Passover is important to anyone who has religious connections to the Israelites.  While Christians don’t typically celebrate it and it’s usually celebrated by Jewish people, it’s something that is important to both groups because it’s one of the formative stories of faith. It’s the start of an important journey of freedom, unity, faith and individuality for the Israelites.  It also began many traditions that are still in practice today as part of the present-day Passover celebration.  But Passover is about more than just eating Matzo, participating in the Seder and other present-day practices, the focus should be on the freedom that was so important and gained through this event so many years ago.  If that first Passover hadn’t happened, as tragic as it was for some people, our world today would look very different.  Yes, the Israelites were in slavery for a reason God planned, and He rescued them for other reasons.  But like any other rescue, it’s important to take the gift that was handed to them (and down through the centuries to us) and not only honor God with our lives, but live the lives that we’re able to live because we’ve been given that freedom.
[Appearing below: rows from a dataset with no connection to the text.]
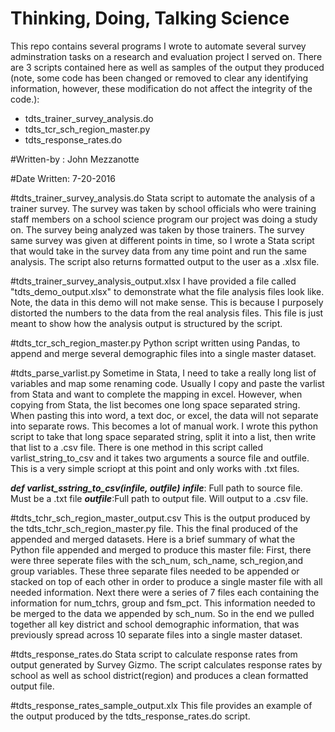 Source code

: # Thinking, Doing, Talking Science 
This repo contains several programs I wrote to automate several survey adminstration tasks on a research and evaluation project I served on. There are 3 scripts contained here as well as samples of the output they produced (note, some code has been changed or removed to clear any identifying information, however, these modification do not affect the integrity of the code.): 
- tdts_trainer_survey_analysis.do
- tdts_tcr_sch_region_master.py 
- tdts_response_rates.do   

#Written-by : 
John Mezzanotte

#Date Written:
7-20-2016

#tdts_trainer_survey_analysis.do
Stata script to automate the analysis of a trainer survey. The survey was taken by school officials who were training staff members on a school science program our project was doing a study on. The survey being analyzed was taken by those trainers. The survey same survey was given at different points in time, so I wrote a Stata script that would take in the survey data from any time point and run the same analysis. The script also returns formatted output to the user as a .xlsx file.

#tdts_trainer_survey_analysis_output.xlsx
I have provided a file called "tdts_demo_output.xlsx" to demonstrate what the file analysis files look like. Note, the 
data in this demo will not make sense. This is because I purposely distorted the numbers to the data from the real analysis files. This file is just meant to show how the analysis output is structured by the script.


#tdts_tcr_sch_region_master.py
Python script written using Pandas,  to append and merge several demographic files into a single master dataset. 

#tdts_parse_varlist.py
Sometime in Stata, I need to take a really long list of variables and map some renaming code. Usually I copy and paste the varlist from Stata and want to complete the mapping in excel. However, when copying from Stata, the list becomes one long space separated string. When pasting this into word, a text doc, or excel, the data will not separate into separate rows. This becomes a lot of manual work. I wrote this python script to take that long space separated string, split it into a list, then write that list to a .csv file. There is one method in this script called varlist_string_to_csv and it takes two arguments a source file and outfile. This is a very simple scriopt at this point and only works with .txt files. 

***def varlist_sstring_to_csv(infile, outfile)***
***infile***: Full path to source file. Must be a .txt file
***outfile***:Full path to output file. Will output to a .csv file. 


#tdts_tchr_sch_region_master_output.csv
This is the output produced by the tdts_tchr_sch_region_master.py file. This the final produced of the appended and merged datasets. Here is a brief summary of what the Python file appended and merged to produce this master file: 
First, there were three seperate files with the sch_num, sch_name,	sch_region,and group variables. These three separate files needed to be appended or stacked on top of each other in order to produce a single master file with all needed information. Next there were a series of 7 files each containing the information for num_tchrs, group and fsm_pct. This information needed to be merged to the data we appended by sch_num. So in the end we pulled together all key district and school demographic information, that was previously spread across 10 separate files into a single master dataset.



#tdts_response_rates.do 
Stata script to calculate response rates from output generated by Survey Gizmo. The script calculates response rates by school as well as school district(region) and produces a clean formatted output file.

#tdts_response_rates_sample_output.xlx
This file provides an example of the output produced by the tdts_response_rates.do script.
The First Fruits aspect of the Passover celebration is another important part of this story, because it’s a reminder to thank God for the ways He continues to provide for us.  In this modern age we just go to the grocery store and find food, and even if we can’t find fresh there’s usually frozen that’s almost just as good. But for many people in the early days of Passover and for many people around the world they’re completely dependent on having good growth and being able to feed their families.  Even if the rest of us wouldn’t notice initially, eventually our food supply at the stores would run low as well.  We could survive without many things we take for granted today, but we’re still just as dependent on food and water as the Israelites were back then.

This week whether you’re Jewish or not I encourage you to take time to be thankful for the freedom and food you have.  Many people have sacrificed in one way or another to bring us to this point and  mother nature has continued to provide for us even if we haven’t taken such good care of her.  And if you find an opportunity to share a little blessing with someone else this week I would encourage you to do that as well.